La réforme constitutionnelle du 23 juillet 2008 a renforcé cependant le contrôle parlementaire en introduisant une obligation d'information et la capacité pour le Parlement de se prononcer sur la prolongation d'une intervention militaire à l'étranger au-delà de 4 mois en modifiant les dispositions de l'article 35 de la Constitution (voir infra p. 237 et suiv.).
En outre, la décision d'engager des forces militaires françaises à l'étranger échappe au contrôle du juge administratif (Conseil d'État, 5 juillet 2000, Mégret et Mekhantar ) 14 ( * ) .
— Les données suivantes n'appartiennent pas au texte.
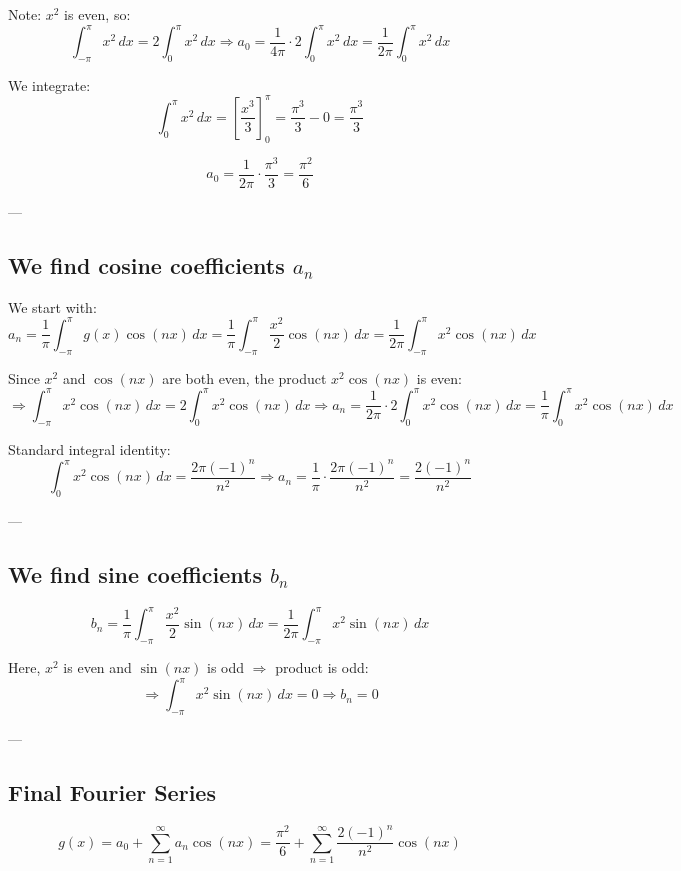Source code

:\documentclass{article}
\begin{document}
Note: \( x^2 \) is even, so:
\[
\int_{-\pi}^{\pi} x^2 \, dx = 2 \int_0^{\pi} x^2 \, dx
\Rightarrow a_0 = \frac{1}{4\pi} \cdot 2 \int_0^{\pi} x^2 \, dx = \frac{1}{2\pi} \int_0^{\pi} x^2 \, dx
\]

We integrate:
\[
\int_0^{\pi} x^2 \, dx = \left[ \frac{x^3}{3} \right]_0^{\pi} = \frac{\pi^3}{3} - 0 = \frac{\pi^3}{3}
\]

\[
a_0 = \frac{1}{2\pi} \cdot \frac{\pi^3}{3} = \frac{\pi^2}{6}
\]

---

\subsection*{We find cosine coefficients \( a_n \)}

We start with:
\[
a_n = \frac{1}{\pi} \int_{-\pi}^{\pi} g(x) \cos(nx) \, dx = \frac{1}{\pi} \int_{-\pi}^{\pi} \frac{x^2}{2} \cos(nx) \, dx = \frac{1}{2\pi} \int_{-\pi}^{\pi} x^2 \cos(nx) \, dx
\]

Since \( x^2 \) and \( \cos(nx) \) are both even, the product \( x^2 \cos(nx) \) is even:
\[
\Rightarrow \int_{-\pi}^{\pi} x^2 \cos(nx) \, dx = 2 \int_0^{\pi} x^2 \cos(nx) \, dx
\Rightarrow a_n = \frac{1}{2\pi} \cdot 2 \int_0^{\pi} x^2 \cos(nx) \, dx = \frac{1}{\pi} \int_0^{\pi} x^2 \cos(nx) \, dx
\]

Standard integral identity:
\[
\int_0^{\pi} x^2 \cos(nx) \, dx = \frac{2\pi (-1)^n}{n^2}
\Rightarrow a_n = \frac{1}{\pi} \cdot \frac{2\pi (-1)^n}{n^2} = \frac{2(-1)^n}{n^2}
\]

---

\subsection*{We find sine coefficients \( b_n \)}

\[
b_n = \frac{1}{\pi} \int_{-\pi}^{\pi} \frac{x^2}{2} \sin(nx) \, dx = \frac{1}{2\pi} \int_{-\pi}^{\pi} x^2 \sin(nx) \, dx
\]

Here, \( x^2 \) is even and \( \sin(nx) \) is odd \( \Rightarrow \) product is odd:
\[
\Rightarrow \int_{-\pi}^{\pi} x^2 \sin(nx) \, dx = 0 \Rightarrow b_n = 0
\]

---

\subsection*{Final Fourier Series}

\[
g(x) = a_0 + \sum_{n=1}^{\infty} a_n \cos(nx) = \frac{\pi^2}{6} + \sum_{n=1}^{\infty} \frac{2(-1)^n}{n^2} \cos(nx)
\]
\end{document}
B. UNE DÉCLINAISON RÉGLEMENTAIRE INTERNE AU MINISTÈRE DE LA DÉFENSE
Il n'existe pas de texte réglementaire qui serait pris à l'occasion du déclenchement même de l'intervention à l'extérieur du territoire français aux fins de qualifier cette intervention d'OPEX. Au moment du lancement de cette opération, les seuls documents émis en aval du relevé de décision, classifié, du Conseil de défense sont des ordres opérationnels produits par l'état-major des armées : ordre d'opération et directive administrative et logistique. Cette dernière précise le périmètre géographique du théâtre d'opérations et ses modalités de soutien, dont le soutien financier (voir infra p. 226). C'est du contenu de cette directive que vont découler l'affectation des dépenses aux budgets opérationnels de programmes OPEX 15 ( * ) et le versement de l'indemnité de sujétion pour service à l'étranger (ISSE) par exemple.
C'est donc bien la décision du Président de la République en Conseil de défense qui caractérise une OPEX et lui donne sa définition formelle et, pour une large part, c'est l'État-major des armées qui propose au ministre de la défense de qualifier comme telle une opération extérieure .
Elle peut avoir également des implications dans le domaine social, comme par exemple concernant l'attribution de la carte du combattant. Enfin, sur le plan pénal, elle entraîne la protection juridique du militaire pour l'usage de la force armée, en application de l'article L 4123-12-2 du code de la défense.
Il convient toutefois de relever le caractère exclusivement interne au ministère de la défense de la qualification d'« opérations extérieures ».
Après le lancement de l'opération, des textes à valeur réglementaire peuvent être pris pour ouvrir le bénéfice de certains droits individuels au profit du personnel qui y est engagé. Ces textes appartiennent à deux catégories 16 ( * ) :
- les arrêtés interministériels ouvrant le bénéfice de mesures protectrices à l'égard du personnel militaire blessé en opération et aux ayants-droits des militaires tués en opérations en vertu de l'article L.4123-4 du code de la défense 17 ( * ) .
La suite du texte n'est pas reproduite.